Ungleiche Absturzkorridore beim Flughafen Zürich (infosperber)

Publiziert von VFSNinfo am
Die jüngste Sicherheitsstudie von Bazl, Skyguide, Swiss etc. klammert ausgerechnet die Risiken der Bevölkerung aus.

Heiner Graafhuis

Im Flugkorridor bei Landungen und Starts auf der Südseite des Flughafens in Kloten wohnen rund 150\'000 Einwohner; unter dem Ostanflug rund 46\'000. In der Flugschneise im Norden leben noch erheblich weniger, nämlich rund 24\'000 Einwohner (jeweils bis zur Überflughöhe von 1500 Metern). Wenn ein Flugzeug beim Landen oder Starten abstürzt, werden im Süden sechsmal mehr Menschen gefährdet als bei einem Anflug über den Norden. Doch Flughaben, Swiss und Bundesbehörden wollen An- und Abflüge «aus Sicherheitsgründen» ausgerechnet im Süden forcieren.

Fluglobby gab Studie in Auftrag

Sie stützen sich auf eine neue Beurteilung der Sicherheit des Flugbetriebs, welche die extrem unterschiedlichen Zahlen der betroffenen Bevölkerung unter den verschiedenen Flugschneisen vollständig ignoriert.
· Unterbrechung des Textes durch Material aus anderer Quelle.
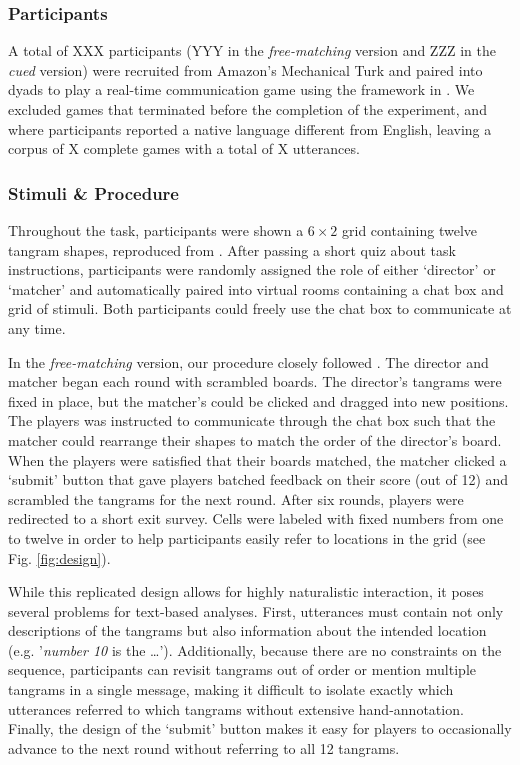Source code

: \documentclass[alpha-refs]{wiley-article}
\begin{document}
\subsubsection{Participants}\label{participants}

A total of XXX participants (YYY in the \emph{free-matching} version and ZZZ in the \emph{cued} version) were recruited from Amazon's Mechanical Turk and paired into dyads to play a real-time communication game using the framework in \cite{Hawkins15_RealTimeWebExperiments}. 
We excluded games that terminated before the completion of the experiment, and where participants reported a native language different from English, leaving a corpus of X complete games with a total of X utterances.

\subsubsection{Stimuli \& Procedure}\label{stimuli}

Throughout the task, participants were shown a \(6 \times 2\) grid containing twelve tangram shapes, reproduced from \cite{clarkReferringCollaborativeProcess1986}.  
After passing a short quiz about task instructions, participants were randomly assigned the role of either `director' or `matcher' and automatically paired into virtual rooms containing a chat box and grid of stimuli. 
Both participants could freely use the chat box to communicate at any time. 

In the \emph{free-matching} version, our procedure closely followed \cite{clarkReferringCollaborativeProcess1986}. 
The director and matcher began each round with scrambled boards. 
The director's tangrams were fixed in place, but the matcher's could be clicked and dragged into new positions.
The players was instructed to communicate through the chat box such that the matcher could  rearrange their shapes to match the order of the director's board.
When the players were satisfied that their boards matched, the matcher clicked a `submit' button that gave players batched feedback on their score (out of 12) and scrambled the tangrams for the next round. 
After six rounds, players were redirected to a short exit survey. 
Cells were labeled with fixed numbers from one to twelve in order to help participants easily refer to locations in the grid (see Fig. \ref{fig:design}).

While this replicated design allows for highly naturalistic interaction, it poses several problems for text-based analyses. First, utterances must contain not only descriptions of the tangrams but also information about the intended location (e.g. '\emph{number 10} is the \dots'). Additionally, because there are no constraints on the sequence, participants can revisit tangrams out of order or mention multiple tangrams in a single message, making it difficult to isolate exactly which utterances referred to which tangrams without extensive hand-annotation. Finally, the design of the `submit' button makes it easy for players to occasionally advance to the next round without referring to all 12 tangrams. 
\end{document}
Das erstaunt kaum, wenn man weiss, dass die Studie unter Leitung der Flughafen Zürich AG erstellt wurde. In Auftrag gegeben hat sie das sogenannte «Koordinationsgremium Flugoperationen Flughafen Zürich» KFFZ. Diesem «Gremium» gehört ausschliesslich die Flughafen-Lobby an: Das Bundesamt für Zivilluftfahrt Bazl, die Flughafen Zürich AG, die Flugraumüberwachung Skyguide, Vertreter der Lufthansa-Tochter Swiss und die Schweizer Luftwaffe.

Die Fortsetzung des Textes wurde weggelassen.